2. Sample Preparation and Contaminant Exclusion

  1. Collect a single tardigrade, place it on the prepared agar plate, and wash it 2x - 3x with DW to remove any remaining particles.
  2. Incubate the tardigrade at 18 - 22 °C for 24 h to remove any excess food from the intestines.
  3. Place the starved tardigrade in penicillin/streptomycin antibiotics for 2 - 6 h to remove any bacterial contamination and place the decontaminated animal on a clean slide glass using a P10 pipette.
  4. Observe the tardigrade under a microscope at 500X magnification and confirm that there are no remaining bacteria.
    NOTE: The high magnification with a stereomicroscope is optimal, but an optical microscope may be used alternatively without applying a coverslip.
  5. Collect the individual using a P10 pipette with a maximum of 5 µL of liquid, place it into a low-binding polymerase chain reaction (PCR) tube, and remove as much excess liquid as possible.
    NOTE: The microtubes, PCR tubes, and pipette tips should all be low binding to minimize the loss of DNA.
    NOTE: Conduct a homogenization as soon as possible, for the rapid desiccation or death of the animal can significantly damage the genomic DNA.
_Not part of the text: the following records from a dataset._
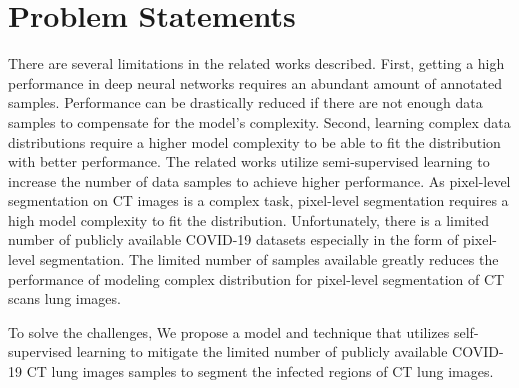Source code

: \section{Problem Statements}
There are several limitations in the related works described. First, getting a high performance in deep neural networks requires an abundant amount of annotated samples. Performance can be drastically reduced if there are not enough data samples to compensate for the model’s complexity. Second, learning complex data distributions require a higher model complexity to be able to fit the distribution with better performance. The related works utilize semi-supervised learning to increase the number of data samples to achieve higher performance. As pixel-level segmentation on CT images is a complex task, pixel-level segmentation requires a high model complexity to fit the distribution. Unfortunately, there is a limited number of publicly available COVID-19 datasets especially in the form of pixel-level segmentation. The limited number of samples available greatly reduces the performance of modeling complex distribution for pixel-level segmentation of CT scans lung images. 

To solve the challenges, We propose a model and technique that utilizes self-supervised learning to mitigate the limited number of publicly available COVID-19 CT lung images samples to segment the infected regions of CT lung images. 

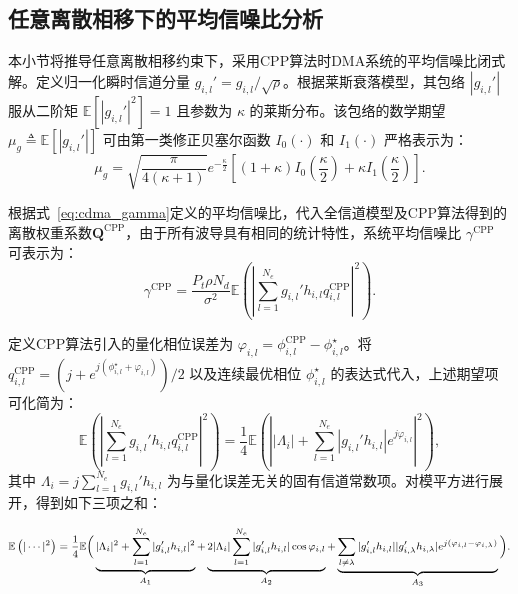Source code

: \subsection{任意离散相移下的平均信噪比分析}

本小节将推导任意离散相移约束下，采用CPP算法时DMA系统的平均信噪比闭式解。定义归一化瞬时信道分量 $g_{i,l}' = g_{i,l} / \sqrt{\rho}$。根据莱斯衰落模型，其包络 $|g_{i,l}'|$ 服从二阶矩 $\mathbb{E}[|g_{i,l}'|^2] = 1$ 且参数为 $\kappa$ 的莱斯分布。该包络的数学期望 $\mu_g \triangleq \mathbb{E}[|g_{i,l}'|]$ 可由第一类修正贝塞尔函数 $I_0(\cdot)$ 和 $I_1(\cdot)$ 严格表示为：
\begin{equation}\label{eq:ddma_mug}
	\mu_g = \sqrt{\frac{\pi}{4(\kappa+1)}} e^{-\frac{\kappa}{2}} \left[ (1+\kappa) I_0\left(\frac{\kappa}{2}\right) + \kappa I_1\left(\frac{\kappa}{2}\right) \right].
\end{equation}

根据式~\eqref{eq:cdma_gamma}定义的平均信噪比，代入全信道模型及CPP算法得到的离散权重系数$\bm Q^{\text{CPP}}$，由于所有波导具有相同的统计特性，系统平均信噪比 $\gamma^{\text{CPP}}$ 可表示为：
\begin{equation}\label{eq:ddma_gamma}
	\gamma^{\text{CPP}} = \frac{P_t \rho N_d}{\sigma^2} \mathbb{E}\left(\left| \sum_{l=1}^{N_{e}} g_{i,l}' h_{i, l} q_{i,l}^{\text{CPP}}\right|^{2}\right).
\end{equation}

定义CPP算法引入的量化相位误差为 $\varphi_{i,l} = \phi_{i,l}^{\text{CPP}} - \phi_{i,l}^\star$。将 $q_{i,l}^{\text{CPP}} = (j+e^{j(\phi_{i,l}^\star + \varphi_{i,l})})/2$ 以及连续最优相位 $\phi_{i,l}^\star$ 的表达式代入，上述期望项可化简为：
\begin{equation}\label{eq:ddma_E_total}
	\mathbb{E}\left(\left| \sum_{l=1}^{N_{e}} g_{i,l}' h_{i, l} q_{i,l}^{\text{CPP}}\right|^{2}\right) = \frac{1}{4} \mathbb{E}\left( \left| |\Lambda_i| + \sum_{l=1}^{N_e} |g_{i,l}' h_{i,l}| e^{j\varphi_{i,l}} \right|^2 \right),
\end{equation}
其中 $\Lambda_i = j \sum_{l=1}^{N_{e}} g_{i,l}' h_{i,l}$ 为与量化误差无关的固有信道常数项。对模平方进行展开，得到如下三项之和：

\begin{equation}\label{eq:ddma_E_terms}
	\medmath{
		\mathbb{E}\left( | \cdots |^2 \right) = \frac{1}{4} \mathbb{E}
		\bigg( \underbrace{|\Lambda_i|^2 + \sum_{l=1}^{N_e} |g_{i,l}' h_{i,l}|^2}_{A_1} + \underbrace{2|\Lambda_i| \sum_{l=1}^{N_e} |g_{i,l}' h_{i,l}| \cos \varphi_{i,l}}_{A_2} + \underbrace{\sum_{l \ne \lambda} |g_{i,l}' h_{i,l}| |g_{i,\lambda}' h_{i,\lambda}| e^{j(\varphi_{i,l} - \varphi_{i,\lambda})}}_{A_3} \bigg).
	}
\end{equation}


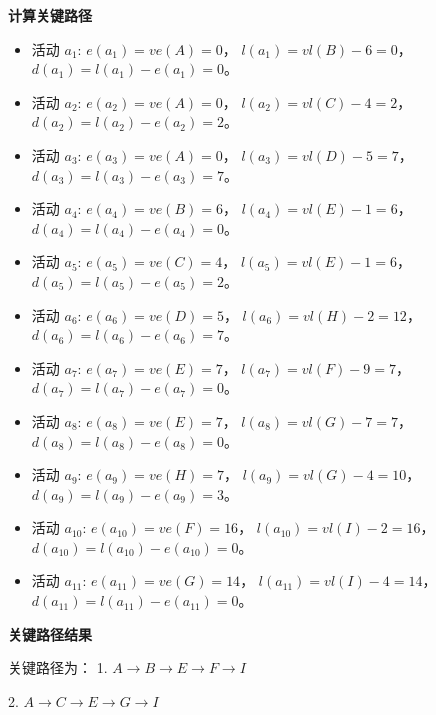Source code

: \documentclass[lang=cn,newtx,10pt,scheme=chinese]{../elegantbook}
\begin{document}
\textbf{计算关键路径}
\begin{itemize}
  \item 活动 $a_1$:  
    $e(a_1) = ve(A) = 0$，  
    $l(a_1) = vl(B) - 6 = 0$，  
    $d(a_1) = l(a_1) - e(a_1) = 0$。

  \item 活动 $a_2$:  
    $e(a_2) = ve(A) = 0$，  
    $l(a_2) = vl(C) - 4 = 2$，  
    $d(a_2) = l(a_2) - e(a_2) = 2$。

  \item 活动 $a_3$:  
    $e(a_3) = ve(A) = 0$，  
    $l(a_3) = vl(D) - 5 = 7$，  
    $d(a_3) = l(a_3) - e(a_3) = 7$。

  \item 活动 $a_4$:  
    $e(a_4) = ve(B) = 6$，  
    $l(a_4) = vl(E) - 1 = 6$，  
    $d(a_4) = l(a_4) - e(a_4) = 0$。

  \item 活动 $a_5$:  
    $e(a_5) = ve(C) = 4$，  
    $l(a_5) = vl(E) - 1 = 6$，  
    $d(a_5) = l(a_5) - e(a_5) = 2$。

  \item 活动 $a_6$:  
    $e(a_6) = ve(D) = 5$，  
    $l(a_6) = vl(H) - 2 = 12$，  
    $d(a_6) = l(a_6) - e(a_6) = 7$。

  \item 活动 $a_7$:  
    $e(a_7) = ve(E) = 7$，  
    $l(a_7) = vl(F) - 9 = 7$，  
    $d(a_7) = l(a_7) - e(a_7) = 0$。

  \item 活动 $a_8$:  
    $e(a_8) = ve(E) = 7$，  
    $l(a_8) = vl(G) - 7 = 7$，  
    $d(a_8) = l(a_8) - e(a_8) = 0$。

  \item 活动 $a_9$:  
    $e(a_9) = ve(H) = 7$，  
    $l(a_9) = vl(G) - 4 = 10$，  
    $d(a_9) = l(a_9) - e(a_9) = 3$。

  \item 活动 $a_{10}$:  
    $e(a_{10}) = ve(F) = 16$，  
    $l(a_{10}) = vl(I) - 2 = 16$，  
    $d(a_{10}) = l(a_{10}) - e(a_{10}) = 0$。

  \item 活动 $a_{11}$:  
    $e(a_{11}) = ve(G) = 14$，  
    $l(a_{11}) = vl(I) - 4 = 14$，  
    $d(a_{11}) = l(a_{11}) - e(a_{11}) = 0$。
\end{itemize}

\textbf{关键路径结果}

关键路径为：  
1. $A \to B \to E \to F \to I$  

2. $A \to C \to E \to G \to I$
\end{document}
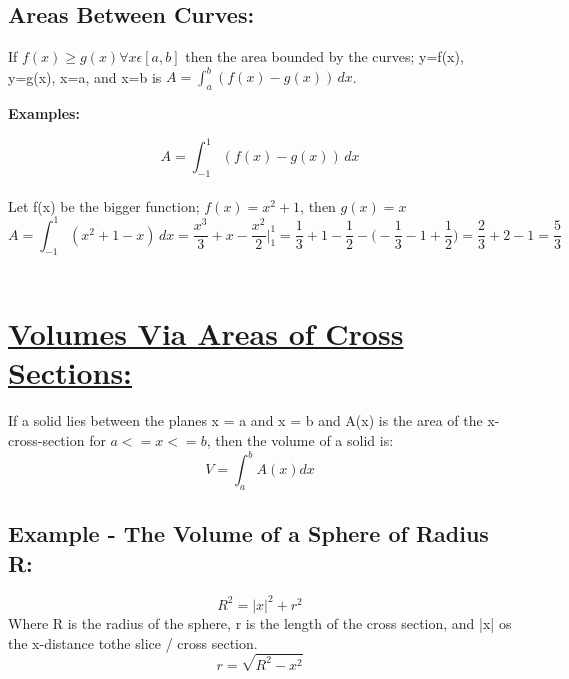 \documentclass[12pt, letterpaper]{article}
\begin{document}
    \subsection*{Areas Between Curves:}
    \begin{flushleft}
        If $f(x)\geq g(x) \forall x\epsilon[a,b]$ then the area bounded by the curves; y=f(x), y=g(x), x=a, and x=b is $A=\int_a^b(f(x)-g(x))\,dx$.\\
    \end{flushleft}
    \textnormal{\textbf{Examples:}}
    \textnormal{\newline\newline}
    \begin{flushleft}
        $$A=\int_{-1}^1(f(x)-g(x))\,dx$$\\
        Let f(x) be the bigger function; $f(x)=x^2+1$, then $g(x)=x$\\
        $$A=\int_{-1}^1(x^2+1-x)\,dx=\frac{x^3}{3}+x-\frac{x^2}{2}\bigg|_1^1=\frac{1}{3}+1-\frac{1}{2}-\bigg(-\frac{1}{3}-1+\frac{1}{2}\bigg)=\frac{2}{3}+2-1=\frac{5}{3}$$\\
    \end{flushleft}
    \newpage
    \section{\underline{Volumes Via Areas of Cross Sections:}}
    \indent If a solid lies between the planes x = a and x = b and A(x) is the area of the x-cross-section for $a<= x <= b$, then the volume of a solid is:
        \begin{equation}
            V = \int_{a}^{b} A(x) dx
        \end{equation}
    \subsection*{Example - The Volume of a Sphere of Radius R:}
    \begin{equation*}
        R^2 = |x|^2 + r^2
    \end{equation*}
    Where R is the radius of the sphere, r is the length of the cross section, and |x| os the x-distance tothe slice / cross section. 
    \begin{equation*}
        r = \sqrt{R^2 - x^2}
    \end{equation*}
\end{document}
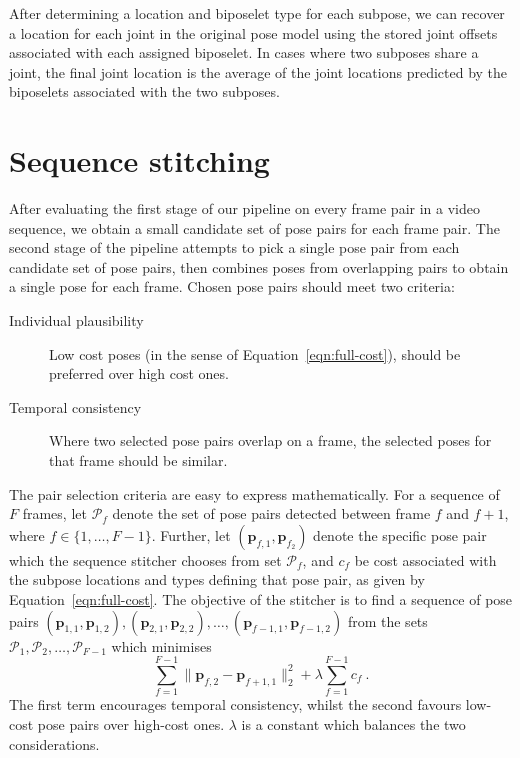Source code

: \documentclass[runningheads]{llncs}
\newcommand{\mat}{\mathbf}
\begin{document}
After determining a location and biposelet type for each subpose, we can recover
a location for each joint in the original pose model using the stored joint
offsets associated with each assigned biposelet. In cases where two subposes
share a joint, the final joint location is the average of the joint locations
predicted by the biposelets associated with the two subposes.

\section{Sequence stitching}\label{sec:stitching}

%


After evaluating the first stage of our pipeline on every frame pair in a video
sequence, we obtain a small candidate set of pose pairs for each frame pair. The
second stage of the pipeline attempts to pick a single pose pair from each
candidate set of pose pairs, then combines poses from overlapping pairs to obtain
a single pose for each frame. Chosen pose pairs should meet two criteria:
%
\begin{description}
\item[Individual plausibility] Low cost poses (in the sense of
Equation~\ref{eqn:full-cost}), should be preferred over high cost ones.
\item[Temporal consistency] Where two selected pose pairs overlap on a frame,
the selected poses for that frame should be similar.
\end{description}

The pair selection criteria are easy to express mathematically. For a sequence
of $F$ frames, let $\mathcal P_f$ denote the set of pose pairs detected between
frame $f$ and $f + 1$, where $f \in \{1, \ldots, F - 1\}$. Further, let $(\mat
p_{f,1}, \mat p_{f_2})$ denote the specific pose pair which the sequence
stitcher chooses from set $\mathcal P_f$, and $c_f$ be cost associated with the
subpose locations and types defining that pose pair, as given by
Equation~\ref{eqn:full-cost}. The objective of the stitcher is to find a
sequence of pose pairs $(\mat p_{1,1}, \mat p_{1,2}), (\mat p_{2,1}, \mat
p_{2,2}), \ldots, (\mat p_{f-1,1}, \mat p_{f-1,2})$ from the sets $\mathcal P_1,
\mathcal P_2, \ldots, \mathcal P_{F-1}$ which minimises
%
\begin{equation}\label{eqn:stitch-cost}
\sum_{f=1}^{F-1} \|\mat p_{f,2} - \mat p_{f+1,1}\|_2^2
+ \lambda \sum_{f=1}^{F-1} c_f~.
\end{equation}
%
The first term encourages temporal consistency, whilst the second favours
low-cost pose pairs over high-cost ones. $\lambda$ is a constant which balances
the two considerations.
\end{document}
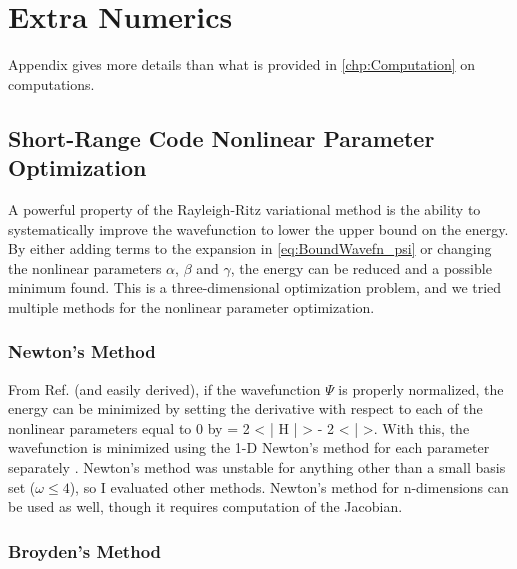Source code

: \documentclass[Dissertation.tex]{subfiles}
\begin{document}
\chapter{Extra Numerics}
\label{chp:ExtraNumerics}

\iftoggle{UNT}{This}{\lettrine{\textcolor{startcolor}{T}}{his}}
Appendix gives more
details than what is provided in \cref{chp:Computation} on
computations.

\section{Short-Range Code Nonlinear Parameter Optimization}
\label{sec:BoundOptimization}

A powerful property of the Rayleigh-Ritz variational method is the 
ability to systematically improve the wavefunction to lower the upper bound 
on the energy. By either adding terms to the expansion in
\cref{eq:BoundWavefn_psi} or changing the nonlinear parameters $\alpha$,
$\beta$ and $\gamma$, the energy can be reduced and a possible minimum
found. This is a three-dimensional optimization problem, and we tried 
multiple methods for the nonlinear parameter optimization.

\subsection{Newton's Method}
\label{sec:Newton}
From Ref. \cite{Yan1999} (and easily derived), if the wavefunction $\Psi$
is properly normalized, the energy can be minimized by setting the
derivative with respect to each of the nonlinear parameters equal to 0 by
\beq
{} = 2 \left< \Psi \Big| H \Big| \frac{\partial\Psi}{\partial \alpha} \right> - 2 \left< \Psi \Big| \frac{\partial\Psi}{\partial \alpha} \right>.
\label{eq:EnergyDerivativeNorm}
\eeq
With this, the wavefunction is minimized using the 1-D Newton's method for 
each parameter separately \cite{Sauer2006}. Newton's method was unstable for 
anything other than a small basis set ($\omega \leq 4$), so I evaluated other 
methods. Newton's method for n-dimensions can be used as well, though it 
requires computation of the Jacobian.

\subsection{Broyden's Method}
\label{sec:Broyden}
\end{document}
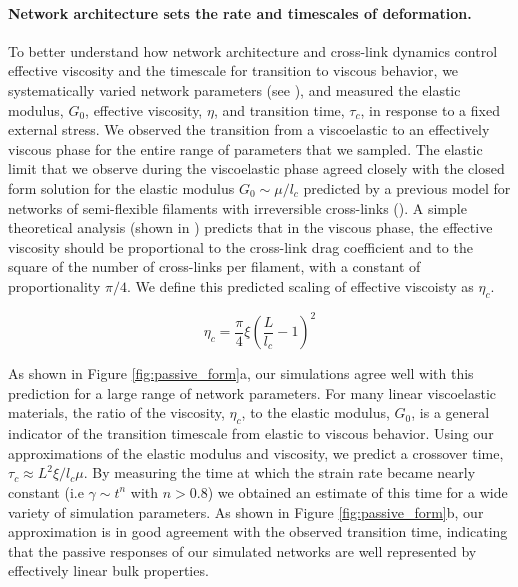 \documentclass[10pt,letterpaper]{article}
\begin{document}
\paragraph{Network architecture sets the rate and timescales of deformation.}  To better understand how network architecture and cross-link dynamics control effective viscosity and the timescale for transition to viscous behavior, we systematically varied network parameters (see ), and measured the elastic modulus, $G_0$, effective viscosity, $\eta$, and transition time, $\tau_c$, in response to a fixed external stress. We observed the transition from a viscoelastic to an effectively viscous phase for the entire range of parameters that we sampled.  The elastic limit that we observe during the viscoelastic phase agreed closely with the closed form solution for the elastic modulus  $G_0 \sim \mu/l_c$ predicted by a previous model \cite{theo_hlm} for networks of semi-flexible filaments with irreversible cross-links (). A simple theoretical analysis (shown in ) predicts that in the viscous phase, the effective viscosity should be proportional to the cross-link drag coefficient and to the square of the number of cross-links per filament, with a constant of proportionality $\pi/4$. We define this predicted scaling of effective viscoisty as $\eta_c$.

\begin{equation}
\eta_c = \frac{\pi}{4}\xi\left ( \frac{L}{l_c}-1\right )^2
\end{equation}


As shown in Figure \ref{fig:passive_form}a, our simulations agree well with this prediction for a large range of network parameters. For many linear viscoelastic materials, the ratio of the viscosity, $\eta_c$, to the elastic modulus, $G_0$, is a general indicator of the transition timescale from elastic to viscous behavior\cite{mccrum1997principles}. Using our approximations of the elastic modulus and viscosity, we predict a crossover time, $\tau_c \approx L^2\xi/l_c\mu$. By measuring the time at which the strain rate became nearly constant (i.e $\gamma \sim t^n$ with $n>0.8$) we obtained an estimate of this time for a wide variety of simulation parameters. As shown in Figure \ref{fig:passive_form}b, our approximation is in good agreement with the observed transition time, indicating that the passive responses of our simulated networks are well represented by effectively linear bulk properties.
\end{document}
3. Homogenization and DNA Extraction

  1. Homogenize the animal to obtain its genomic DNA (gDNA) with one of the following methods.
    NOTE: It is critical to use the specified kit shown in the Table of Materials in the following DNA extraction steps, for other kits (either column and bead based) are not effective at this extremely low input. The genomic lysis buffer has been supplied with 0.5% beta-mercaptoethanol prior to use.
    1. Homogenize the animal with freeze-and-thaw cycles18.
      1. Immediately following step 2.5, add 100 µL of lysis buffer to the PCR tube containing the tardigrade.
      2. Place the PCR tube in liquid nitrogen for 10 min and, for 10 min, move it to a heat block warmed to 37 °C. Repeat this step 2x.
        NOTE: This step can be repeated when the homogenization is not sufficient or can be performed after the manual crushing.
    2. Manually crush the animal.
      1. Immediately following step 2.5, under a stereomicroscope, crush the individual with the P10 tip of the pipette by pressing the animal against the PCR tube wall, and immediately add 100 µL of lysis buffer.
        NOTE: It is critical to observe this procedure under a stereomicroscope, because the tardigrade can easily slip away, and inefficient crushing will result in a failure to extract gDNA. Make sure that the tardigrade cuticle is broken so that the lysis buffer can infiltrate the organism.
  2. Incubate the tube for 30 min at room temperature for lysis to occur.
    NOTE: A minimum of 30 min is required for an efficient lysis, but the incubation can be longer.
  3. Transfer the complete volume (100 µL) of the lysis mixture to a clean 1.5-mL low-binding microtube.
  4. Add 100 µL of lysis buffer to the low-binding PCR tube that was used for the homogenization and is now empty, and after pipetting the mixture, transfer it to the 1.5-mL low-binding microtube used in step 3.3. Repeat this step 2x.
  5. As in step 3.4, add 300 µL of lysis buffer to the low-binding PCR tube, and, after pipetting, move the mixture to the 1.5-mL low-binding microtube. The 1.5-mL low-binding microtube should contain 600 µL of the mixture after this step.
    NOTE: These steps are to minimize the loss of gDNA bound to the PCR tube wall, by washing the sample multiple times.
  6. Add the total of 600 µL of lysis mixture to the spin column placed in a collection tube and centrifuge it at 10,000 x g for 1 min.
  7. Re-apply the flow through to the column and centrifuge it at 10,000 x g for 1 min.
    NOTE: This step is critical to ensure that most of the gDNA is bound to the column.
  8. Add 500 µL of wash buffer to the spin column and centrifuge it at 10,000 x g for 1 min. Transfer the spin column to a clean 1.5-mL microtube.
  9. Apply 20 µL of 10 mM Tris-HCl, pH 8.5, to the spin column, wait for 5 min at room temperature, and centrifuge it at 10,000 x g for 1 min.
    NOTE: The elution buffer must not contain EDTA, for it interferes with the library preparation enzymes.
  10. Re-apply the flow through the spin column, and after 5 min of incubation at room temperature, centrifuge it for 1 min at 10,000 x g.
    NOTE: This step is critical to ensure the maximal elution of the gDNA bound to the column.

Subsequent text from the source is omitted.